Dataset entries
—————

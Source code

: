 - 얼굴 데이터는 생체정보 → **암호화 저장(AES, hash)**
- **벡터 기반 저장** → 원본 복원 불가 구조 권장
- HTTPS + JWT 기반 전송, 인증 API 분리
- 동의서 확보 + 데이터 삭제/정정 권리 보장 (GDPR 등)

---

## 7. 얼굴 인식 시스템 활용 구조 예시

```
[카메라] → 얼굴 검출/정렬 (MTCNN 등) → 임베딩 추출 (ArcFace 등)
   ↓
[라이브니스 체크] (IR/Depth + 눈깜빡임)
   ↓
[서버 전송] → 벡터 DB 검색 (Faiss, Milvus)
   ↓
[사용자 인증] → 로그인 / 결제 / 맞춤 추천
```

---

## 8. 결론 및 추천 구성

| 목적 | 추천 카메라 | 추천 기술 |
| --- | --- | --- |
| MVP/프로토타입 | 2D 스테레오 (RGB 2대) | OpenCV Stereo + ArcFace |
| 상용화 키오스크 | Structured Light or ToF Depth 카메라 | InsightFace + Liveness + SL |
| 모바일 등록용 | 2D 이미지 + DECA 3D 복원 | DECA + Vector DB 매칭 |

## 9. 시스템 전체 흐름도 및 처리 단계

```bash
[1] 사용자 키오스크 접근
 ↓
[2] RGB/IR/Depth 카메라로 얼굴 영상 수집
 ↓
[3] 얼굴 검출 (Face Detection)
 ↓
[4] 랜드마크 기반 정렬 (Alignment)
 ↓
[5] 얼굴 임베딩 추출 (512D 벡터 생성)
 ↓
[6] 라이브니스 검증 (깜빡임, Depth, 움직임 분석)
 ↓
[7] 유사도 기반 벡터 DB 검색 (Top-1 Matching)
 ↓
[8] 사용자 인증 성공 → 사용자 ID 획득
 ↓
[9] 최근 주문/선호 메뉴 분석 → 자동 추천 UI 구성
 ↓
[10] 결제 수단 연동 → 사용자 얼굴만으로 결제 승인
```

—————

» YOUR ASSIGNMENT
Look for the string "라이브니스" in the data above and return every line that has it.

» EXPECTED ANSWER
[라이브니스 체크] (IR/Depth + 눈깜빡임)
[6] 라이브니스 검증 (깜빡임, Depth, 움직임 분석)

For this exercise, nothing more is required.